January 3, 2019
An Overview of Disaster Recovery Testing Scenarios
Modern-day businesses are expected to operate 24/7. Even a minor delay in business operations and service provision can undermine the organization’s credibility and result in significant losses. There are multiple factors which can lead to business downtime, the primary one being a disaster which always strikes when you least expect it. Therefore, in order to stay competitive in the market and ensure business continuity, it is important for organizations to design an efficient disaster recovery (DR) plan and test it regularly. This blog post lists the factors worth considering before testing a DR plan and describes how going through DR testing scenarios can help you prepare for disaster recovery.
What Is a DR Plan?
Generally, a disaster is impossible to predict and it always comes unexpected. Therefore, an organization interested in high availability should design a DR plan. A DR plan is a documented set of tasks and procedures to be implemented when a disaster affects an organization’s IT infrastructure. Its main purpose is to minimize the negative impact of a DR event and prevent possible damages. A comprehensive DR plan dictates what actions to undertake before, during, and after a disaster.
Two types of disaster are differentiated: natural (tornadoes, hurricanes, floods, etc.) and man-made (server errors, failed updates, hacker attacks, etc.). Your DR plan should be created based on the risks and threats that your organization is most prone to. Moreover, the operations and applications which are the most critical for conducting your business should be identified and given the highest priority in the recovery order. By reviewing such factors beforehand, you ensure that your DR plan can address any issues that might arise during an actual DR event.
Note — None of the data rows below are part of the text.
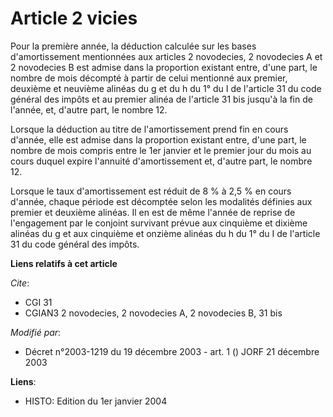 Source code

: # Article 2 vicies

Pour la première année, la déduction calculée sur les bases d'amortissement mentionnées aux articles 2 novodecies, 2
novodecies A et 2 novodecies B est admise dans la proportion existant entre, d'une part, le nombre de mois décompté à partir
de celui mentionné aux premier, deuxième et neuvième alinéas du g et du h du 1° du I de l'article 31 du code général des
impôts et au premier alinéa de l'article 31 bis jusqu'à la fin de l'année, et, d'autre part, le nombre 12.

Lorsque la déduction au titre de l'amortissement prend fin en cours d'année, elle est admise dans la proportion existant
entre, d'une part, le nombre de mois compris entre le 1er janvier et le premier jour du mois au cours duquel expire l'annuité
d'amortissement et, d'autre part, le nombre 12.

Lorsque le taux d'amortissement est réduit de 8 % à 2,5 % en cours d'année, chaque période est décomptée selon les modalités
définies aux premier et deuxième alinéas. Il en est de même l'année de reprise de l'engagement par le conjoint survivant
prévue aux cinquième et dixième alinéas du g et aux cinquième et onzième alinéas du h du 1° du I de l'article 31 du code
général des impôts.

**Liens relatifs à cet article**

_Cite_:

  - CGI 31
  - CGIAN3 2 novodecies, 2 novodecies A, 2 novodecies B, 31 bis

_Modifié par_:

  - Décret n°2003-1219 du 19 décembre 2003 - art. 1 () JORF 21 décembre 2003

**Liens**:

  - HISTO: Edition du 1er janvier 2004
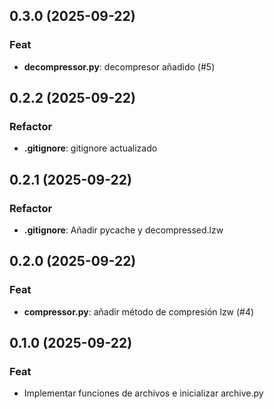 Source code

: ## 0.3.0 (2025-09-22)

### Feat

- **decompressor.py**: decompresor añadido (#5)

## 0.2.2 (2025-09-22)

### Refactor

- **.gitignore**: gitignore actualizado

## 0.2.1 (2025-09-22)

### Refactor

- **.gitignore**: Añadir pycache y decompressed.lzw

## 0.2.0 (2025-09-22)

### Feat

- **compressor.py**: añadir método de compresión lzw (#4)

## 0.1.0 (2025-09-22)

### Feat

- Implementar funciones de archivos e inicializar archive.py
Factors to Consider Before Testing a DR Plan
After you have created a DR plan, you should be ready to test it. Even if you are sure that you have designed an efficient and complex DR plan, you should verify that everything works as planned, and identify any issues beforehand. However, before putting your DR plan to the test, there are several factors worth considering to ensure the success of the process, such as test assumptions, test scope, and test success criteria.
The initial step in preparing for testing is to define your test assumptions. Prior to DR testing, the recovery team should discuss which direction to take to achieve optimal results. Essentially, test assumptions provide the basis on which the process of DR testing would be built. Comprehensive test assumptions include the following:
- The risks and threats that your organization is most exposed to, and respective response mechanisms to test out
- DR testing scenarios to implement and the reasoning behind this choice
- Pre-test conditions and circumstances required for conducting DR testing
- Post-test conditions and circumstances which must be met at the end of the test
- The results expected to be achieved after the testing process
Another important factor to consider is test scope, which outlines the areas to cover during the testing process. The recovery team should clearly establish which system components and functions should be tested and then notify the staff of the systems which would be involved in DR testing. Also, the recovery team should define the limitations and exclusions of the testing process to know exactly what will and will not be tested and avoid any confusion beforehand.
Test success criteria
Test success criteria determine when the DR testing process can be considered successfully implemented. By reviewing test results you can define whether your expectations have been met and what areas require improvement. DR testing is generally considered successful if the DR plan proved its functionality and validity. However, if the weaknesses of the DR plan have been identified as a result of the DR testing process, this can also be considered a success. The recovery team is now able to upgrade the DR plan by developing countermeasures and fixing its flaws. Moreover, test success criteria allow the staff to evaluate their performance during DR testing and improve the organization’s disaster response mechanisms.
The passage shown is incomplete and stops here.